With less than two weeks left until the end of the federal COVID-19 Public Health Emergency (PHE), which is set to expire on May 11, 2023, the Department of Health and Human Services (HHS) is preparing to transition certain COVID-19 flexibilities. On February 9, 2023, HHS released a COVID-19 PHE Transition Roadmap, which provides guidance on what to expect beyond the emergency phase of the COVID-19 pandemic. While many of the relaxed rules and regulations that helped facilitate an efficient and timely response during the PHE have been permanently signed into law, others, some of which are discussed below, will soon expire.

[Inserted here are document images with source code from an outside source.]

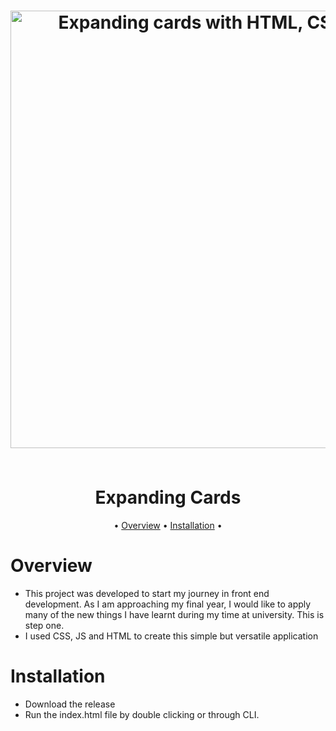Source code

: <h1 align="center">
  <p float="left">
<img src="Exp_card_gif.gif" alt="Expanding cards with HTML, CSS, and JS" width="700" />
</p>
  <br>
    Expanding Cards
  <br>
</h1>


<p align="center">
  •
  <a href="#overview">Overview</a>
  •
  <a href="#installation">Installation</a>
  •
</p>


# Overview

- This project was developed to start my journey in front end development. As I am approaching my final year, I would like to apply many of the new things I have learnt during my time at university. This is step one. 
- I used CSS, JS and HTML to create this simple but versatile application 

# Installation
- Download the release 
- Run the index.html file by double clicking or through CLI.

In its guidance, HHS identified the following flexibilities and programs that will be affected by the end of the PHE:
- Certain Medicare and Medicaid Waivers and Flexibilities: Many COVID-19 waivers, such as Section 1135 waivers, that were issued to ensure flexibility in obtaining access to care during the height of the pandemic will be rescinded.
- Coverage for COVID-19 Testing: Coverage for COVID-19 testing will end or be limited. Private insurers will no longer be required to cover the costs of over-the-counter or laboratory COVID-19 testing. Medicare beneficiaries will no longer receive free over-the-counter COVID-19 tests. However, Medicare will continue to cover, without cost-sharing obligations, laboratory-conducted COVID-19 tests ordered by a provider. Medicaid programs will continue to provide Medicaid beneficiaries with free COVID-19 testing through at least September 30, 2024.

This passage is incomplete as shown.